La route est meilleure, asphaltée, mais absolument aucun petit
village, au contraire du Chili. C'est un vrai désert, une plaine
balayée par les vents, de grandes étendues d'herbe grillée. Par
exemple entre El Chaltén et El Calafate (étape suivante), il y a
plus de 200 km, avec juste une petite auberge-restaurant entre les
deux. Tout de suite, c'est plus difficile de trouver du monde pour
faire du stop. Soit, prenons le bus alors.
À El
Calafate, pas grand-chose (en fait, rien) à faire. L'endroit est mort. Sans mauvais jeu de mots, c'est d'ailleurs là qu'est décédé l'ancien président Nestor Kirchner (le mari de la présidente actuelle). A part d'apprendre ça, je suis allé à 75 km de là visiter le fameux glacier Perito Moreno. Vous voulez aussi savoir
d'où vient le nom ? Perito, qui signifie spécialiste
ou expert en espagnol, est un terme souvent utilisé pour
qualifier Francisco Moreno (1852-1919), directeur du musée de la
Société scientifique argentine et grand explorateur de la région
australe de l'Argentine (et qui joua un rôle important pour la
défense du territoire argentin dans le conflit frontalier qui
l'oppose au Chili. Tiens donc, encore !). Petit clin d'oeil, c'est également lui qui a établi le scoutisme et le guidisme en Argentine.
Le
glacier présente un front curviligne de 5 km pour une hauteur
moyenne de 75 mètres au dessus du lac Argentino, soit l'équivalent
d'une rangée d'immeubles de 25 étages qui irait de l'Arc de
Triomphe et l'Hôtel de Ville de Paris. Et le glacier remonte jusqu'à
30 km à l'intérieur des terres, couvrant ainsi plus de 250 km2.

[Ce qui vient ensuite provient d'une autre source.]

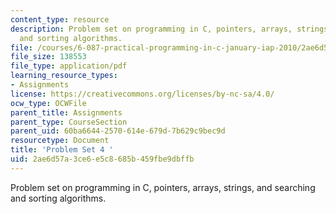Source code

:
 ```yaml
---
content_type: resource
description: Problem set on programming in C, pointers, arrays, strings, and searching
  and sorting algorithms.
file: /courses/6-087-practical-programming-in-c-january-iap-2010/2ae6d57a3ce6e5c8685b459fbe9dbffb_MIT6_087IAP10_assn04.pdf
file_size: 138553
file_type: application/pdf
learning_resource_types:
- Assignments
license: https://creativecommons.org/licenses/by-nc-sa/4.0/
ocw_type: OCWFile
parent_title: Assignments
parent_type: CourseSection
parent_uid: 60ba6644-2570-614e-679d-7b629c9bec9d
resourcetype: Document
title: 'Problem Set 4 '
uid: 2ae6d57a-3ce6-e5c8-685b-459fbe9dbffb
---
```

Problem set on programming in C, pointers, arrays, strings, and searching and sorting algorithms.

On comprend que cette masse de glace fasse pression et qu'il avance
(même si c'est un phénomène rare apparemment). On estime sa
vitesse moyenne de progression à 2 mètres par jour, soit 700 m par
an. Donc ça grince, ça grogne, ça gronde, ça s'effondre en
permanence.
Le
Perito Moreno ressemble un peu au dessus d'une tarte meringuée ou à
une île flottante (tiens, ça faisait longtemps que je n'avais pas
parlé bouffe!). Il s'avance dans un bras – le Brazo Rico – du
Lago Argentino, jusqu'à rejoindre la rive d'en face (d'où les
visiteurs observent le glacier) et ainsi séparer le Brazo Rico du
reste du Lago Argentino. Dans ce nouveau petit "lac", les
eaux peuvent monter jusqu'à 30 mètres au-dessus du reste du Lago
Argentino. Cette pression sur le glacier creuse petit à petit un
tunnel, qui se transforme en arche et qui finit par s'effondrer. Et
le processus recommence. Les cycles peuvent durer de deux ans pour
les plus courts, jusqu'à 16 ans pour les plus longs enregistrés. Il
faut être là au bon moment pour voir le tout s'effondrer. La
dernière fois, c'était l'an dernier. Mais sinon, tous les jours des pans entiers de glace se détachent. Dans un bruit
assourdissant, c'est donc l'équivalent d'un immeuble de 25 étages
qui s'effondre et s'enfonce dans l'eau.
C'est ce qui est le plus
impressionnant sur ce glacier qui, au final, n'est pas forcément
plus beau ou plus majestueux qu'un autre. J'ai d'ailleurs presque
préféré le glacier O'Higgins (cf. article précédent) :
moins de touristes, plus isolé, plus difficile d'accès. Et puis
c'était mon premier du genre. Cela dit, la région et le glacier
valent quand même le détour. Vous en jugerez par vous-mêmes...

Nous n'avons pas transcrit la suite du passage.